Work order: Only the number is wanted: state how many lines of the data below contain the word "tete".

[Given records Boundary: Start]

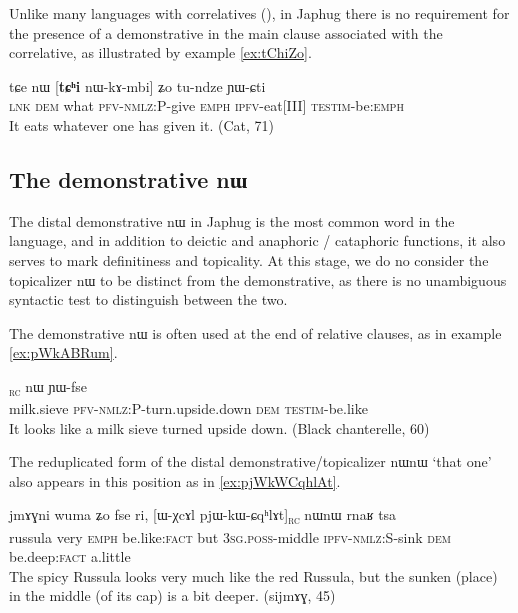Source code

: \documentclass[oldfontcommands,oneside,a4paper,11pt]{article}
\newcommand{\ipa}[1]{{\phon #1}} %
\newcommand{\topic}{\textsc{dem}}
\newcommand{\tete}{\textsuperscript{\textsc{head}}}
\newcommand{\rc}{\textsubscript{\textsc{rc}}}
\begin{document}
Unlike many languages with correlatives   (\citealt{dayal96quantification}), in Japhug there is no requirement for the presence of a demonstrative  in the main clause  associated with the correlative, as illustrated by example  \ref{ex:tChiZo}.
 

\begin{exe}
\ex \label{ex:tChiZo}
\gll
\ipa{tɕe}  	\ipa{nɯ}  	[\textbf{\ipa{tɕʰi}}  	\ipa{nɯ-kɤ-mbi}]  	\ipa{ʑo}  	\ipa{tu-ndze}  	\ipa{ɲɯ-ɕti}  \\
\textsc{lnk} \textsc{dem} what \textsc{pfv-nmlz:P}-give \textsc{emph} \textsc{ipfv}-eat[III] \textsc{testim}-be:\textsc{emph} \\
\glt It eats whatever one has given it. (Cat, 71)
\end{exe}


\subsection{The demonstrative \ipa{nɯ}}

The distal demonstrative \ipa{nɯ} in Japhug is the  most common word in the language, and in addition to deictic  and anaphoric / cataphoric functions, it also serves to mark definitiness and topicality. At this stage, we do no consider the    topicalizer \ipa{nɯ} to be distinct from the demonstrative, as there is no unambiguous syntactic test to distinguish between the two.

The demonstrative \ipa{nɯ}  is often used at the end of relative clauses, as in example \ref{ex:pWkABRum}.

     \begin{exe}
   \ex \label{ex:pWkABRum}
 \gll
[\ipa{tɤlɤtsʰaʁ}\tete{}  	\ipa{pɯ-kɤ-βʁum}]\rc{}  	\ipa{nɯ}  	\ipa{ɲɯ-fse}  \\
milk.sieve \textsc{pfv-nmlz:P}-turn.upside.down \topic{} \textsc{testim}-be.like \\
\glt It looks like a milk sieve turned upside down. (Black chanterelle, 60)
\end{exe}

The reduplicated form of the distal demonstrative/topicalizer \ipa{nɯnɯ} `that one' also appears in this position as in   \ref{ex:pjWkWCqhlAt}.

     \begin{exe}
   \ex \label{ex:pjWkWCqhlAt}
 \gll
\ipa{jmɤɣni}   	\ipa{wuma}   	\ipa{ʑo}   	\ipa{fse}   	\ipa{ri,}   	[\ipa{ɯ-χcɤl}   	\ipa{pjɯ-kɯ-ɕqʰlɤt}]\rc{}   	\ipa{nɯnɯ}   	\ipa{rnaʁ}   	\ipa{tsa}    \\
russula very \textsc{emph} be.like:\textsc{fact} but \textsc{3sg.poss}-middle \textsc{ipfv-nmlz}:S-sink \topic{} be.deep:\textsc{fact} a.little \\
\glt The spicy Russula looks very much like the  red Russula, but the sunken (place) in the middle (of its cap) is a bit deeper. (sijmɤɣ, 45)
\end{exe}
\end{document}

[Given records Boundary: End]

Exercise result: 2